Records from a collection
Start of Block
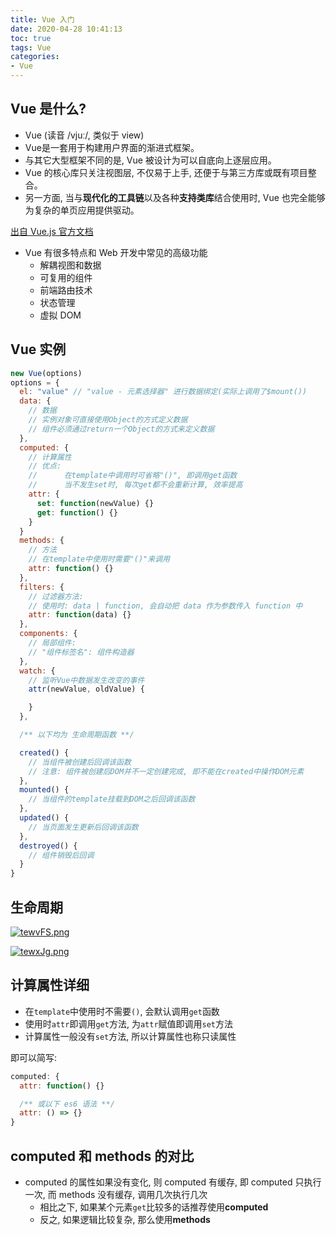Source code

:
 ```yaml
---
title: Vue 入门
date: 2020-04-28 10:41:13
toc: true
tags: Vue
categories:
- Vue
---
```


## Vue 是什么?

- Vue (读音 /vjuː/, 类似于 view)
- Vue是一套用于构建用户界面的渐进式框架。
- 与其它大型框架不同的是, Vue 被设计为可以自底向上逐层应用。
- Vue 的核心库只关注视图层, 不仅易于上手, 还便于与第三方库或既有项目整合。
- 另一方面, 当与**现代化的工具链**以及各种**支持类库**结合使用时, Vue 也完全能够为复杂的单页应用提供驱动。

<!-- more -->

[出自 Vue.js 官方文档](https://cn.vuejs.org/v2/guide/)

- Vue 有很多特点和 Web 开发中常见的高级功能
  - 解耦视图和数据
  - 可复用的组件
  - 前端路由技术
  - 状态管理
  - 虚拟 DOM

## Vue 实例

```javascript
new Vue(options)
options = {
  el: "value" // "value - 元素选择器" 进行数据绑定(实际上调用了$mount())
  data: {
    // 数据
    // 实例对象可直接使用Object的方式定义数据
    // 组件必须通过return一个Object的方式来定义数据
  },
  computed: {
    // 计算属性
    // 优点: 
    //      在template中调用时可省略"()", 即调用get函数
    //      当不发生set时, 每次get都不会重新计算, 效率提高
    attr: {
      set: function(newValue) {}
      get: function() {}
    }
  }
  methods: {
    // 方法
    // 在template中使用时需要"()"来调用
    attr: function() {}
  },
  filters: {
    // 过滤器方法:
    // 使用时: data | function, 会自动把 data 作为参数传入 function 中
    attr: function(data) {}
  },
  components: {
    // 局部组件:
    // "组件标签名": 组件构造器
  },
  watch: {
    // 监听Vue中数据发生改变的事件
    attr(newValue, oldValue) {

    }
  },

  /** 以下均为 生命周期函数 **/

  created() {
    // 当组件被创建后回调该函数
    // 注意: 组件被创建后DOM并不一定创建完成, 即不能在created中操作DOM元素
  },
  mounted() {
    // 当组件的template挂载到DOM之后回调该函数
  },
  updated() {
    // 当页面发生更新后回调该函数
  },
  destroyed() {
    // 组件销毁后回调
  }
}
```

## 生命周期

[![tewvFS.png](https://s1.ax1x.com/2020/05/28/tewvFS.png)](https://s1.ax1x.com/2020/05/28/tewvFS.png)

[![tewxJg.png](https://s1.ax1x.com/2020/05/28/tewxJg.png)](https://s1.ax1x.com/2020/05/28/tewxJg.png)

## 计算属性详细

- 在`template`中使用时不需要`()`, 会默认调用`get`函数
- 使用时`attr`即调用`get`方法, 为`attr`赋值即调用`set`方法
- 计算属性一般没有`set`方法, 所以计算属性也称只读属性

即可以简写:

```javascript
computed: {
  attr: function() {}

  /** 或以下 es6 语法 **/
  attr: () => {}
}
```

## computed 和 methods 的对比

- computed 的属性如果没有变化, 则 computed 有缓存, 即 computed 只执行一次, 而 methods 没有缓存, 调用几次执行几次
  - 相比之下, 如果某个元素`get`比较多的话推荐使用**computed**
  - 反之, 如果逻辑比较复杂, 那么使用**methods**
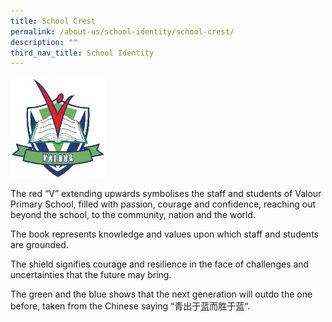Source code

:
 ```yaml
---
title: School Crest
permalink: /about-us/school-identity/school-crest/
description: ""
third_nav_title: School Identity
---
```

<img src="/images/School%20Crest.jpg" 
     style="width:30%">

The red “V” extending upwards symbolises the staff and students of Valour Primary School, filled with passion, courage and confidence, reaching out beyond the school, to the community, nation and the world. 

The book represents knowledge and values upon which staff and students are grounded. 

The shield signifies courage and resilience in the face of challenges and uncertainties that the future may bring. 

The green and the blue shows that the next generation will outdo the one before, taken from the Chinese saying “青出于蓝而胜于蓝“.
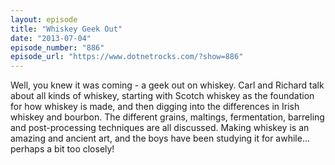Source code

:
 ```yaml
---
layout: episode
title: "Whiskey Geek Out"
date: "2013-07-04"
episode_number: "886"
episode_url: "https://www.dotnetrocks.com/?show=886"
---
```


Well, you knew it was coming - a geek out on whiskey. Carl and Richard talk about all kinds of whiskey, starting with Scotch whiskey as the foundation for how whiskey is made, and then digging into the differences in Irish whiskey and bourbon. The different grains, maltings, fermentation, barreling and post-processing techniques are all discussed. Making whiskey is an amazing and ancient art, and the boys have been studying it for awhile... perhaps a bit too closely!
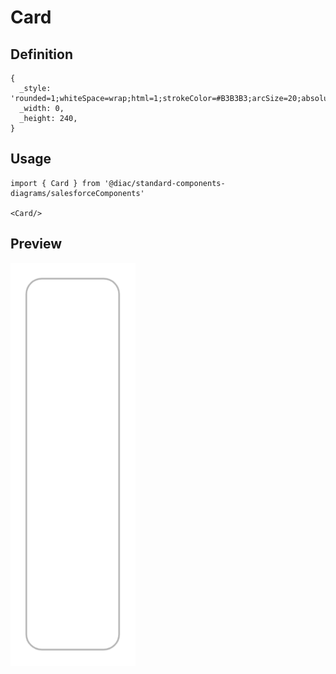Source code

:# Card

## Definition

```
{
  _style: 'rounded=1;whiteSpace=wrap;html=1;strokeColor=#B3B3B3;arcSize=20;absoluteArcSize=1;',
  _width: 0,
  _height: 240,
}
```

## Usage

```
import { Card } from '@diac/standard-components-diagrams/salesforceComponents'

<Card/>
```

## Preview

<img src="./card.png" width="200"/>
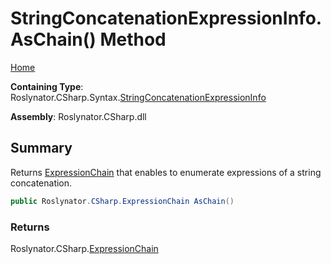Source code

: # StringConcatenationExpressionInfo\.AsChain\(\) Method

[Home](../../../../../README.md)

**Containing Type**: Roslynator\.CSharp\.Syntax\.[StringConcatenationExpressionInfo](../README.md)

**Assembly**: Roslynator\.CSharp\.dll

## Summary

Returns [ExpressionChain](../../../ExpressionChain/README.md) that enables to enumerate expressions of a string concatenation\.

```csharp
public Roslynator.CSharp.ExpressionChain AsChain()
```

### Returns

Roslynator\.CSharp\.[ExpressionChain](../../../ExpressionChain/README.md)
End of Block
Start of Block
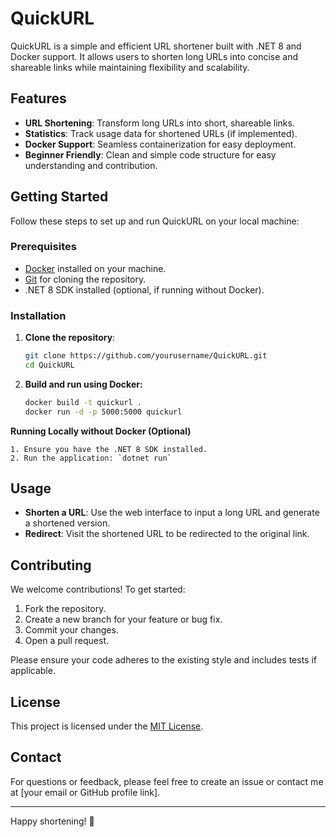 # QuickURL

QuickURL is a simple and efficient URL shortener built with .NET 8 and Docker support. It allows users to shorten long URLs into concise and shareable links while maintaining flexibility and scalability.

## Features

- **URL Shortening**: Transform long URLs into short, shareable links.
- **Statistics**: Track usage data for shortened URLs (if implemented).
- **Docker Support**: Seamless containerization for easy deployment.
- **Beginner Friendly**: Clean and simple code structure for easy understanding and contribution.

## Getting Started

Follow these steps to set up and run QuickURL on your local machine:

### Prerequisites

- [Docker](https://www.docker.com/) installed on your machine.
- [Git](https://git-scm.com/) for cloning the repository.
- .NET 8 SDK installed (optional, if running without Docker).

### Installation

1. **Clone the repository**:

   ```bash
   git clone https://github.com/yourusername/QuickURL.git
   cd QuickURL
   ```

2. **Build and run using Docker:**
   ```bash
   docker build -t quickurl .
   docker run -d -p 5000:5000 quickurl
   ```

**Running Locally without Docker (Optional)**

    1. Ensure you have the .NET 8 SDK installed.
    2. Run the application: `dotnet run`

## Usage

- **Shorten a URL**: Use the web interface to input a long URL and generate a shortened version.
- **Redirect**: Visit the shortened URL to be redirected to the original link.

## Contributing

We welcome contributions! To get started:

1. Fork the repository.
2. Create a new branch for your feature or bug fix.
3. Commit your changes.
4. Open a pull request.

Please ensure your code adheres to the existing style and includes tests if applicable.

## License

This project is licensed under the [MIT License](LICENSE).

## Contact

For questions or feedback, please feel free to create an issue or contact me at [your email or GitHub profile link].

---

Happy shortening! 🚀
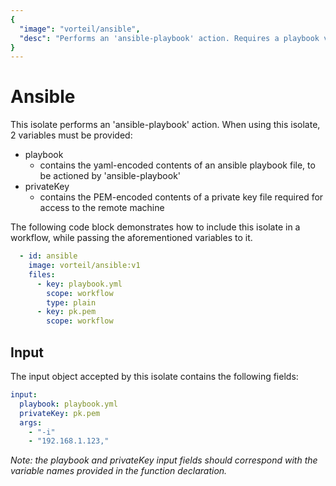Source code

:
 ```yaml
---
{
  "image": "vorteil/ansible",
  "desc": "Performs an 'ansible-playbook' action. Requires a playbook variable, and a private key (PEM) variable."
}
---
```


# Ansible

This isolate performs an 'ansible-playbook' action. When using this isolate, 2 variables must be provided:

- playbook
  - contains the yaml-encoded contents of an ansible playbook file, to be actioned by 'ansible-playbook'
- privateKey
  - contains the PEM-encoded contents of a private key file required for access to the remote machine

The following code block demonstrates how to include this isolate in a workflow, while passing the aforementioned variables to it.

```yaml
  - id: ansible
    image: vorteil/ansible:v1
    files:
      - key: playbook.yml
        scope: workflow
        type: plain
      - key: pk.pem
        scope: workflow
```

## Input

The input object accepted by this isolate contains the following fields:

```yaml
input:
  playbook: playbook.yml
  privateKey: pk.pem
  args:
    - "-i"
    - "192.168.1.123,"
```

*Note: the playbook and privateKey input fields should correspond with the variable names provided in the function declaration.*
End of Block
* **Work to complete**
Which lines above include "AsChain"? Show each of them by copying it.

* **Your solution**
: # StringConcatenationExpressionInfo\.AsChain\(\) Method
public Roslynator.CSharp.ExpressionChain AsChain()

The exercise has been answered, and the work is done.